In a previous article, we demonstrated how to scale pods based on HTTP traffic using KEDA and CloudWatch. We utilized CloudWatch to store and retrieve the metrics for our application and, based on that, scale the number of pods. But is there a way to achieve the same result using only KEDA? The answer is yes, with the KEDA HTTP add-on.

The KEDA HTTP Add-on allows Kubernetes users to automatically scale their HTTP servers up and down (including to/from zero) based on incoming HTTP traffic.

How does it work?

A typical application on Kubernetes uses an ingress to route requests to a service, which then routes them to the pods for handling.

There are three main components provided by the KEDA HTTP Add-on:

Operator: This component listens for events related to HTTPScaledObject resources and creates, updates, or removes internal mechanisms as needed.
Interceptor: This component accepts and routes external HTTP traffic to the appropriate application.
Scaler: This component monitors the size of the pending HTTP request queue for a given application and reports it to KEDA.

As a result, once the KEDA HTTP Add-on is installed in our cluster, we need to route the traffic from the ingress to the interceptor manually. The interceptor will then route the request back to our original service.

Pre-requisites

Install Docker Desktop
Enable Kubernetes (the standalone version included in Docker Desktop)
Install Helm CLI
Follow the instructions in the post Testing the NGINX Ingress Controller locally to set up the ingress.
Enable the Kubernetes Metrics Server on Docker Desktop. Run the command kubectl apply -f components.yaml. You can find the components.yaml file here.
Follow the instructions in the post Horizontal Pod Autoscaling with Kubernetes Event-Driven Autoscaler to install KEDA.
Install K6.

Installation

The KEDA HTTP Add-on uses Helm for installation in the cluster.

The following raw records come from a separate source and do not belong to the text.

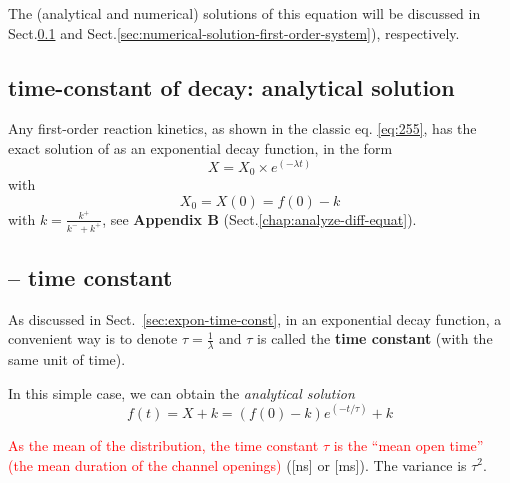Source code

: The (analytical and numerical) solutions of this equation will be discussed in
Sect.\ref{sec:analytical-solution-first-order-system} and
Sect.\ref{sec:numerical-solution-first-order-system}), respectively.


\subsection{time-constant of decay: analytical solution }
\label{sec:analytical-solution-first-order-system}


Any first-order reaction kinetics, as shown in the classic eq. \eqref{eq:255},
has the exact solution of as an exponential decay function, in the form 
\begin{equation}
X = X_0 \times e^{({-\lambda t})}
\end{equation}
with
\begin{equation}
  \label{eq:256}
  X_0 = X(0)=f(0)-k
\end{equation}
with $k = \frac{k^+}{k^-+k^+}$, see {\bf Appendix B}
(Sect.\ref{chap:analyze-diff-equat}).

\subsection{-- time constant}
\label{sec:time-constant-example}

As discussed in Sect.~\ref{sec:expon-time-const}, in an exponential decay
function, a convenient way is to denote $\tau = \frac{1}{\lambda}$ and $\tau$ is
called the {\bf time constant} (with the same unit of time).

In this simple case, we can obtain the {\it analytical solution}
\begin{equation}
  \label{eq:14}
  f(t) = X + k = (f(0) - k) e^{({-t/\tau})} + k 
\end{equation}

\begin{framed}

  \textcolor{red}{As the mean of the distribution, the time constant
    $\tau$ is the ``mean open time'' (the mean duration of the channel
    openings)} ([ns] or [ms]). The variance is $\tau^2$.
\end{framed}

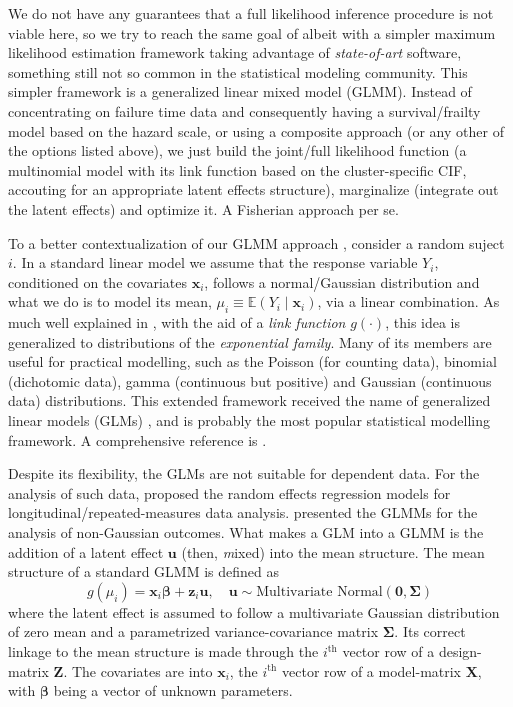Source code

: We do not have any guarantees that a full likelihood inference procedure
is not viable here, so we try to reach the same goal of
 albeit with a simpler maximum likelihood estimation
framework taking advantage of \textit{state-of-art} software, something
still not so common in the statistical modeling community. This simpler
framework is a generalized linear mixed model (GLMM). Instead of
concentrating on failure time data and consequently having a
survival/frailty model based on the hazard scale, or using a composite
approach (or any other of the options listed above), we just build the
joint/full likelihood function (a multinomial model with its link
function based on the cluster-specific CIF, accouting for an appropriate
latent effects structure), marginalize (integrate out the latent
effects) and optimize it. A Fisherian approach per se.

To a better contextualization of our GLMM approach \cite{GLMM}, consider
a random suject \(i\). In a standard linear model we assume that the
response variable \(Y_{i}\), conditioned on the covariates
\(\bm{x}_{i}\), follows a normal/Gaussian distribution and what we do is
to model its mean, \(\mu_{i} \equiv \mathbb{E}(Y_{i} \mid \bm{x}_{i})\),
via a linear combination. As much well explained in ,
with the aid of a \textit{link function} \(g(\cdot)\), this idea is
generalized to distributions of the \textit{exponential family}. Many of
its members are useful for practical modelling, such as the Poisson (for
counting data), binomial (dichotomic data), gamma (continuous but
positive) and Gaussian (continuous data) distributions. This extended
framework received the name of generalized linear models
(GLMs) \cite{GLM72}, and is probably the most popular statistical
modelling framework. A comprehensive reference is .

 Despite its flexibility, the GLMs are not suitable for dependent
data. For the analysis of such data,  proposed the
random effects regression models for longitudinal/repeated-measures data
analysis.  presented the GLMMs for the analysis of
non-Gaussian outcomes. What makes a GLM into a GLMM is the addition of a
latent effect \(\bm{u}\) (then, \textit{m}ixed) into the mean
structure. The mean structure of a standard GLMM is defined as
\[
  g(\mu_{i}) = \bm{x}_{i}\bm{\beta} + \bm{z}_{i}\bm{u},
  \quad \bm{u} \sim \text{Multivariate Normal}(\bm{0},\bm{\Sigma})
\]
where the latent effect is assumed to follow a multivariate Gaussian
distribution of zero mean and a parametrized variance-covariance matrix
\(\bm{\Sigma}\). Its correct linkage to the mean structure is made
through the \(i^\text{th}\) vector row of a design-matrix \(\bm{Z}\).
The covariates are into \(\bm{x}_{i}\), the \(i^\text{th}\) vector row
of a model-matrix \(\bm{X}\), with \(\bm{\beta}\) being a vector of
unknown parameters.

Execute the following command:

helm install http-add-on kedacore/keda-add-ons-http --namespace keda --set interceptor.responseHeaderTimeout=5s

We are customizing the default installation by passing the parameter --set interceptor.responseHeaderTimeout=5s on the command line. Since we are introducing a random delay in our application between 0 and 1.5 seconds, this setup will prevent a Bad Gateway response from the interceptor to the caller. The complete list of parameters and descriptions can be found here.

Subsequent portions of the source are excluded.